Parmi les coalitions d’organisations mobilisées par l’ASC, on peut citer : Common Frontiers (Canada), la Red mexicana de accion frente al libre-comercio (Mexique), la Red colombiana de accion frente al libre-comercio (Colombie), les coordinations indigènes d’Equateur ( Ecuarunari), du Pérou ( Conacami), des syndicats du Pérou ( Confédération générale des travailleurs, Confédération national agraire), d’Argentine (Centrale des travailleurs), la Cloc, la Coordination andine des organisations indigènes (CAOI), le réseau Jubilee South, Attac, le Grito de los excluidos, etc. (9)
A ces dernières s’ajoutent les acteurs clés des mouvements sociaux latino-américains : La Via Campesina, le MST, la Centrale unique des travailleurs (présente dans plusieurs pays), la Marches mondiale des femmes, les ONG environnementales, la Centrale ouvrière bolivienne (syndicat COB), etc.
Ces processus de coordination et d’articulation ont eux mêmes permis d’autres dynamiques internationales.

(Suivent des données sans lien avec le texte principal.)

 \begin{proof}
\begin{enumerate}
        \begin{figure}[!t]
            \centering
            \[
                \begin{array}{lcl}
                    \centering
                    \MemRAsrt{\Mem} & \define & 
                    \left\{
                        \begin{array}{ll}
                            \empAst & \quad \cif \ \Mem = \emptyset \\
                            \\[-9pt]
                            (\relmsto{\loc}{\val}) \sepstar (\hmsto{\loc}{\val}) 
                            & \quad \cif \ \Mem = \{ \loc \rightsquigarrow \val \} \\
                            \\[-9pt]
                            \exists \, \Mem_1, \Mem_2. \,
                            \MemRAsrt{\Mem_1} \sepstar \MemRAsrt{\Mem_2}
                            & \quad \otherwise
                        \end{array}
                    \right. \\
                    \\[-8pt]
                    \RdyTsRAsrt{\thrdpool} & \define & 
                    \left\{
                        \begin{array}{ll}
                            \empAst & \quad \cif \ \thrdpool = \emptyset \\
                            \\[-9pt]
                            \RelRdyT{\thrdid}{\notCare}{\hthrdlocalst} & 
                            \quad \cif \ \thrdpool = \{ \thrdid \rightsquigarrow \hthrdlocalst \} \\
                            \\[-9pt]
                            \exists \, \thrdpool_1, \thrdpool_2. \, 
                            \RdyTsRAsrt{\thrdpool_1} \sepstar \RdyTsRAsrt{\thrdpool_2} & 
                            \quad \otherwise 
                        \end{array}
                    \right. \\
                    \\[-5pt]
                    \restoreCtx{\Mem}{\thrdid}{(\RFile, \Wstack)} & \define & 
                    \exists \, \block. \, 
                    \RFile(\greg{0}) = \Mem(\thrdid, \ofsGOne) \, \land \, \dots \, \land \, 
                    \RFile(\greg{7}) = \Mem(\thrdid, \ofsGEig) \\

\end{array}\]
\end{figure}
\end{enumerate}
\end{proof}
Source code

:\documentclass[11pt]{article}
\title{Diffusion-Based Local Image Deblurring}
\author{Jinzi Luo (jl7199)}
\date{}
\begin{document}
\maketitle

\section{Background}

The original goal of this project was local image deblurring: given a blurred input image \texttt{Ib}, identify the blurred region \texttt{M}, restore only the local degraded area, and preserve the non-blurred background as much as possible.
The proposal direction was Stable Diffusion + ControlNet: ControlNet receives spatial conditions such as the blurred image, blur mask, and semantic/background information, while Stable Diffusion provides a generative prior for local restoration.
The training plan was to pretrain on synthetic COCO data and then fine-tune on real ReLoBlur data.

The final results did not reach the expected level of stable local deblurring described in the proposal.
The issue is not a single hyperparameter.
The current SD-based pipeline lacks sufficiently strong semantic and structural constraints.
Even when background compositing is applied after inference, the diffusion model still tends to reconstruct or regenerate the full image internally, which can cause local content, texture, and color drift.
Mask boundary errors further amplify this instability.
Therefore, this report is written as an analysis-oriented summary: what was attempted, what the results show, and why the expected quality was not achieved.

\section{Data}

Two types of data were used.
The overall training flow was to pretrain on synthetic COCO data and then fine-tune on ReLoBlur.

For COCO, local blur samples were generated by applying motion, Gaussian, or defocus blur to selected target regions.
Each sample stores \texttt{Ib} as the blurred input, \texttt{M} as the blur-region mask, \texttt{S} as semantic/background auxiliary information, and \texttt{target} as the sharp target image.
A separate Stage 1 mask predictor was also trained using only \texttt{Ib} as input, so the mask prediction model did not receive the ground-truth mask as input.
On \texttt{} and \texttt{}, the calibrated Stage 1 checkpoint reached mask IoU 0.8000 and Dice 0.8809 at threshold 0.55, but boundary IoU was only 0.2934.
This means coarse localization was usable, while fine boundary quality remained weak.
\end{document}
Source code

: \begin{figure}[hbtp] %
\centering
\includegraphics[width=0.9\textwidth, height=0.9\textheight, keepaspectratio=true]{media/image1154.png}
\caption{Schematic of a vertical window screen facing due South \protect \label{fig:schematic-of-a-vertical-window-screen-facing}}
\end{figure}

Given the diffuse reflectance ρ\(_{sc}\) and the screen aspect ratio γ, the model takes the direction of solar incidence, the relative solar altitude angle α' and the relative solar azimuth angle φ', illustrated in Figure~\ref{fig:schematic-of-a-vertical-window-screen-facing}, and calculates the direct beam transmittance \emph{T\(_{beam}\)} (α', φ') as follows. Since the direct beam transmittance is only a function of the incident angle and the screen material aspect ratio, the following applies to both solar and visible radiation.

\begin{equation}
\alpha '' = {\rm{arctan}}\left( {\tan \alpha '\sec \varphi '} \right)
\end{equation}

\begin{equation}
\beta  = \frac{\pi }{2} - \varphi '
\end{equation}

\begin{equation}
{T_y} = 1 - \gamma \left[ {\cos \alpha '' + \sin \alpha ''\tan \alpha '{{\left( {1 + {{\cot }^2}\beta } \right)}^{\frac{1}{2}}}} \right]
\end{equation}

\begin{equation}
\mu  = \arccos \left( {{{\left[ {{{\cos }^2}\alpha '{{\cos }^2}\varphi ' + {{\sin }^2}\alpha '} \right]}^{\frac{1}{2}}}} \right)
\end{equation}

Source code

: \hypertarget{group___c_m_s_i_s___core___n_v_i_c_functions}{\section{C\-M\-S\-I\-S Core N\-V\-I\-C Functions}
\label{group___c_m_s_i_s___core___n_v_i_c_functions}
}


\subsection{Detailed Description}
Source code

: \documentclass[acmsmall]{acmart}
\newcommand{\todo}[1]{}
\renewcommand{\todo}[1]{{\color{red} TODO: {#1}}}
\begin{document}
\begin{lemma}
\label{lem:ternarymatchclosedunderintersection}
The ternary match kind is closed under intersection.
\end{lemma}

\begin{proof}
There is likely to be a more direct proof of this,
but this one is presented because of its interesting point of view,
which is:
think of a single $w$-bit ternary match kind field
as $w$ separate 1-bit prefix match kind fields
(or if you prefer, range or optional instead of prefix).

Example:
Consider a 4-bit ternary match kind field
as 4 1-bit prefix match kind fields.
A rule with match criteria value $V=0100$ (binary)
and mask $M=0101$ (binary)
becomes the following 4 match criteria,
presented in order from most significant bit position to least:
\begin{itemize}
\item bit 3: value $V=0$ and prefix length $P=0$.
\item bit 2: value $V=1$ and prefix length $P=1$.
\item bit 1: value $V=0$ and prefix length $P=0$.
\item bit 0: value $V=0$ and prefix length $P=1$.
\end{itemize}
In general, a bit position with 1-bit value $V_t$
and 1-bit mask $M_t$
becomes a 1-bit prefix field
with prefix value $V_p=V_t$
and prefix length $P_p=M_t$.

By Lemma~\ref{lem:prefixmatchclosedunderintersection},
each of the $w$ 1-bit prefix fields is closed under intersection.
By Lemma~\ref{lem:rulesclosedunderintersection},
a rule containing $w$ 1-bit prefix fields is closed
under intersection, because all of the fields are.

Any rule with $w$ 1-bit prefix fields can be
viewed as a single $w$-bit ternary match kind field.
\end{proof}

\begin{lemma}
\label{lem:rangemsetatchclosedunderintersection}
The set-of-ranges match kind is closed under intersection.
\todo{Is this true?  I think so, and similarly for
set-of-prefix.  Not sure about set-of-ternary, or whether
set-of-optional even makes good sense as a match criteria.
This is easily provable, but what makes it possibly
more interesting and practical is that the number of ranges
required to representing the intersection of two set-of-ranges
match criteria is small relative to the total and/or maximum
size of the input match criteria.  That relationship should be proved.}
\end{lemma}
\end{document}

Le réseau bi-régional Enlazando Alternativas est ainsi créé en 2004. Il réunit les mouvements sociaux d’Amérique latine et d’Europe engagés contre le libre- échange (notamment pour ce qui concerne les relations entre l’Union européenne et les pays de l’Amérique latine10). On peut également citer le Forum social des Amériques qui s’est depuis tenu à quatre reprises. (11)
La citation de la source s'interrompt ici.